Aston Martin’s trading debut floundered after investors balked at a valuation that had put the UK luxury carmaker on par with larger and more profitable Italian competitor Ferrari NV. The stock fell as much as 7.5 percent in London on Wednesday from its initial public offering price of 19 pounds ($24.70), a figure that gave the Gaydon, England-based company a market capitalization of 4.3 billion pounds.
The flop came after the marque made famous in the James Bond series of spy films had already pared back its IPO ambitions this week by narrowing and lowering the share pricing range from an initial valuation of as much as 5.1 billion pounds. In the lead up to the stock sale by Aston Martin’s investors, analysts had questioned comparisons with its Italian competitor.
“It is clear to us that in terms of consistency of returns, Ferrari is superior with a better financial strength rating,” Canaccord Genuity analysts said in a report, noting that Aston Martin didn’t generate any operating free cash flow last year.
Aston Martin’s IPO valuation was 20.7 times first-half earnings, according to Bloomberg data, close to the current share multiple of 21 times expected 2018 profit for Ferrari, which also has a stronger balance sheet. Both figures are more in line with luxury-goods companies than other automakers.

MARKET ‘ADJUSTING’
“We’ve taken 105 years to get to an IPO, we are not going to worry much on what the initial shares are doing as we will always look over the longer term,” Chief Executive Officer Andy Palmer said in an interview with Bloomberg TV. As only the second luxury carmaker to go public, the market is still “adjusting,” he said.
The British manufacturer, now known as Aston Martin Lagonda Global Holdings Plc, is planning to expand its presence in the sports-car world with the Vanquish, Vantage and DB models.
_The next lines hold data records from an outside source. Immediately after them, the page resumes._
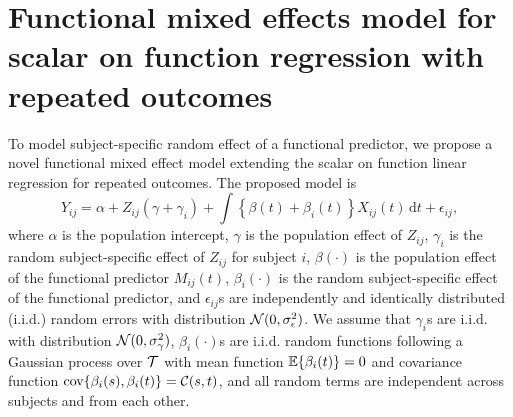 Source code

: \section{Functional mixed effects model for scalar on function regression with repeated outcomes}
To model subject-specific random effect of a functional predictor,
 we propose a novel functional mixed effect model extending
 the scalar on function linear regression for repeated outcomes. 
 The proposed model is
\begin{equation}
\label{eq:model}
Y_{ij} = \alpha + Z_{ij} (\gamma + \gamma_i)  + \int \left \{\beta(t) + \beta_i(t)\right\} X_{ij}(t) \, \mathrm{d}t + \epsilon_{ij},
\end{equation}
where $\alpha$ is the population intercept, $\gamma$ is the population effect of $Z_{ij}$, 
$\gamma_i$ is the random subject-specific effect of $Z_{ij}$ for subject $i$,
$\beta(\cdot)$ is the population effect of the functional predictor $M_{ij}(t)$, 
$\beta_i(\cdot)$ is the random subject-specific effect of the functional predictor,
and $\epsilon_{ij}$s are independently  and identically distributed (i.i.d.) random errors with distribution $\mathcal{N}(0,\sigma_{\epsilon}^2)$.
We assume that $\gamma_i$s are i.i.d. with distribution $\mathcal{N}(0,\sigma^2_\gamma)$, $\beta_i(\cdot)$s are i.i.d. random functions following a Gaussian process over $\mathcal{T}$ with mean function $\mathbb{E}\{\beta_i(t)\} = 0$ and covariance function $\text{cov}\{\beta_i(s),\beta_i(t)\} = \mathcal{C}(s,t)$, and all random terms are independent across subjects and from each other.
It’s also reviving the Lagonda name to break into the segment shared by UK rivals Rolls-Royce Motors and Bentley.
The pricing was impressive from Aston Martin’s viewpoint but “far too expensive” given a backstory of historical losses and future targets reliant on the company replicating Ferrari’s performance after its own 2015 listing, according to Arndt Ellinghorst, an analyst at Evercore ISI in London. It also shows that enthusiasm for luxury stocks is undimmed.
Owners including Italian private-equity firm Investindustrial SpA and Kuwaiti investors Adeem Investments and Primewagon were selling 27.5 percent of stock, with an over-allotment option, for an offer size of 1.19 billion pounds.